— TASK DIRECTIONS —
Every line below between the one holding "#(assoc % :street %2))" and the one holding "(def person", inclusive, should be copied exactly, and no other line.

— PROVIDED RECORDS —
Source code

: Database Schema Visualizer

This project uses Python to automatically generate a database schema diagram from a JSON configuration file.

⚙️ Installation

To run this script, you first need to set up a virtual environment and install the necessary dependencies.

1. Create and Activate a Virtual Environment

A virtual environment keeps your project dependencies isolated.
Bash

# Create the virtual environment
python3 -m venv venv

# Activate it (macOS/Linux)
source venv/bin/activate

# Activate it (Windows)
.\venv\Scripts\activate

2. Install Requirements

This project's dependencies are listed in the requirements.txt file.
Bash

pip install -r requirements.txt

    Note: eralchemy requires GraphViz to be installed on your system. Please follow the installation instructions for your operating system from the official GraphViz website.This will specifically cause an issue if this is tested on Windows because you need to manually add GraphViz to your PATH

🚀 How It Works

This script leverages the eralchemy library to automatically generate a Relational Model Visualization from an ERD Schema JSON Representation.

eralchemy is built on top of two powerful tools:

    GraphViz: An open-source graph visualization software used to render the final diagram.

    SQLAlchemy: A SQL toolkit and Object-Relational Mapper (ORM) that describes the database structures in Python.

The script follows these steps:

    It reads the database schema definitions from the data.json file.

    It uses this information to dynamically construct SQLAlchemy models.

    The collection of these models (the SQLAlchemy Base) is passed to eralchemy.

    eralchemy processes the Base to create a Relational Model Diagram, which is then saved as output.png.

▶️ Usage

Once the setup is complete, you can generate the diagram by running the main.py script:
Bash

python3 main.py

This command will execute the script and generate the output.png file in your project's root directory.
...
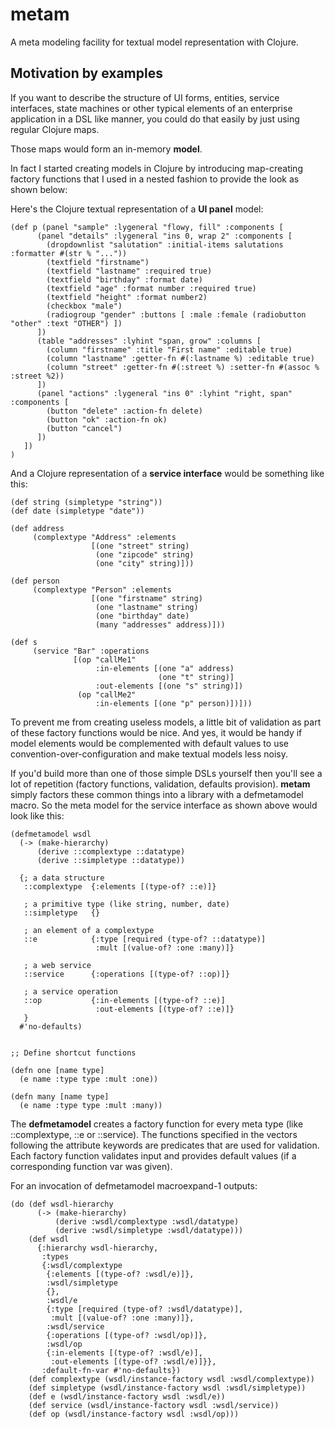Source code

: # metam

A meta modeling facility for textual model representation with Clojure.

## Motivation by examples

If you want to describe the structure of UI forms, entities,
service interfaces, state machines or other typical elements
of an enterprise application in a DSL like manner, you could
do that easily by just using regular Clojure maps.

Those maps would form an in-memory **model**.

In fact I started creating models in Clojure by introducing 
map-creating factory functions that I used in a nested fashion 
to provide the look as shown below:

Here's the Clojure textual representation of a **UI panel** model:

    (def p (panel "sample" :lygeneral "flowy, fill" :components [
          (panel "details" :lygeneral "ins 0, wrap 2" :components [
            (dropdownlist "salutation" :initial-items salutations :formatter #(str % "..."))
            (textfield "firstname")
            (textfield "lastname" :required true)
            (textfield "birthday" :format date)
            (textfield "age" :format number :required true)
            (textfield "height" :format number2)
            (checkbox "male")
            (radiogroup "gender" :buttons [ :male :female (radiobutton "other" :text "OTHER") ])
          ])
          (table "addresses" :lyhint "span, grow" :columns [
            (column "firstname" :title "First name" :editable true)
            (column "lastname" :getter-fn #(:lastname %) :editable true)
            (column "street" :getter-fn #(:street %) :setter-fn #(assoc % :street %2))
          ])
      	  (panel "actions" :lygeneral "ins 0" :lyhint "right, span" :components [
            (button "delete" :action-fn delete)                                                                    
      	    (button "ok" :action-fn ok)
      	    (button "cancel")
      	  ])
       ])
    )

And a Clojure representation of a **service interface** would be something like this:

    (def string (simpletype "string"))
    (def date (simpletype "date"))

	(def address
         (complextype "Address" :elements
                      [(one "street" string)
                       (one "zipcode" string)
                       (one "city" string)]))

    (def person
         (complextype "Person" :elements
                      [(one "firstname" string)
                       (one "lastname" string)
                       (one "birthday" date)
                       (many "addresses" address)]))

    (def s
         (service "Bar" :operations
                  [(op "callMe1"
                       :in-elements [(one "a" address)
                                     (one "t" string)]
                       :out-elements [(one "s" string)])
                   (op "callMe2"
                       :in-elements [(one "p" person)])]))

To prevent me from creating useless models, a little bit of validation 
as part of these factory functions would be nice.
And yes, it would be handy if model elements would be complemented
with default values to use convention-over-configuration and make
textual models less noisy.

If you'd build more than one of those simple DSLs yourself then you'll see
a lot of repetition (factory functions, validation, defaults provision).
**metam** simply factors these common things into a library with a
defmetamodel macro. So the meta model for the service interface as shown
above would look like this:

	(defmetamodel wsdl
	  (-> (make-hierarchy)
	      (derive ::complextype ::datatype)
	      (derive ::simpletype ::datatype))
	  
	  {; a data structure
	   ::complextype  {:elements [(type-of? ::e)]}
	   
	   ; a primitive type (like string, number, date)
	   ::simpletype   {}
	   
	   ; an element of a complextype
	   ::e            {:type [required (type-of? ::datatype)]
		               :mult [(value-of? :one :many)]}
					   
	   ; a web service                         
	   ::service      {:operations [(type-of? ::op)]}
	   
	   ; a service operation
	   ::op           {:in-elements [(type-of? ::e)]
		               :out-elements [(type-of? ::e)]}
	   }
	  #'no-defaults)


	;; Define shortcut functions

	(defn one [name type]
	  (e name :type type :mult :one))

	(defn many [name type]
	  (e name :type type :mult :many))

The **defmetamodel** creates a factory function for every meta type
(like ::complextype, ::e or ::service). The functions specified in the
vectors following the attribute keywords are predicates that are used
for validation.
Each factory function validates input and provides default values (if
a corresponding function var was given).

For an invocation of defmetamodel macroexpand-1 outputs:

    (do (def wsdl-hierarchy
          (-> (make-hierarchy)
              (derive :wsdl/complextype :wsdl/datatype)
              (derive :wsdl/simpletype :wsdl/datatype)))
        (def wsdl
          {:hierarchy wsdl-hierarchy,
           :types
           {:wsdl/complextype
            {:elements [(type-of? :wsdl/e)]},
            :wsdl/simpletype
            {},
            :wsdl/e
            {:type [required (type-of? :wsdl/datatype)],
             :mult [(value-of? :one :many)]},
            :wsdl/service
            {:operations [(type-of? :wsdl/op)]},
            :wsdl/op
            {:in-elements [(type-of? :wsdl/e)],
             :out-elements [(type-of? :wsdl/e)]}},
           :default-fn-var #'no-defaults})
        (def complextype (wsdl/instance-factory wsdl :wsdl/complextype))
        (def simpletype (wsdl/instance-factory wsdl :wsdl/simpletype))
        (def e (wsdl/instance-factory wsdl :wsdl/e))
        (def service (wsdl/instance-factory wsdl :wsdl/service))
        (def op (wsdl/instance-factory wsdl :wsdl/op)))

— RESPONSE —
            (column "street" :getter-fn #(:street %) :setter-fn #(assoc % :street %2))
          ])
      	  (panel "actions" :lygeneral "ins 0" :lyhint "right, span" :components [
            (button "delete" :action-fn delete)                                                                    
      	    (button "ok" :action-fn ok)
      	    (button "cancel")
      	  ])
       ])
    )

And a Clojure representation of a **service interface** would be something like this:

    (def string (simpletype "string"))
    (def date (simpletype "date"))

	(def address
         (complextype "Address" :elements
                      [(one "street" string)
                       (one "zipcode" string)
                       (one "city" string)]))

    (def person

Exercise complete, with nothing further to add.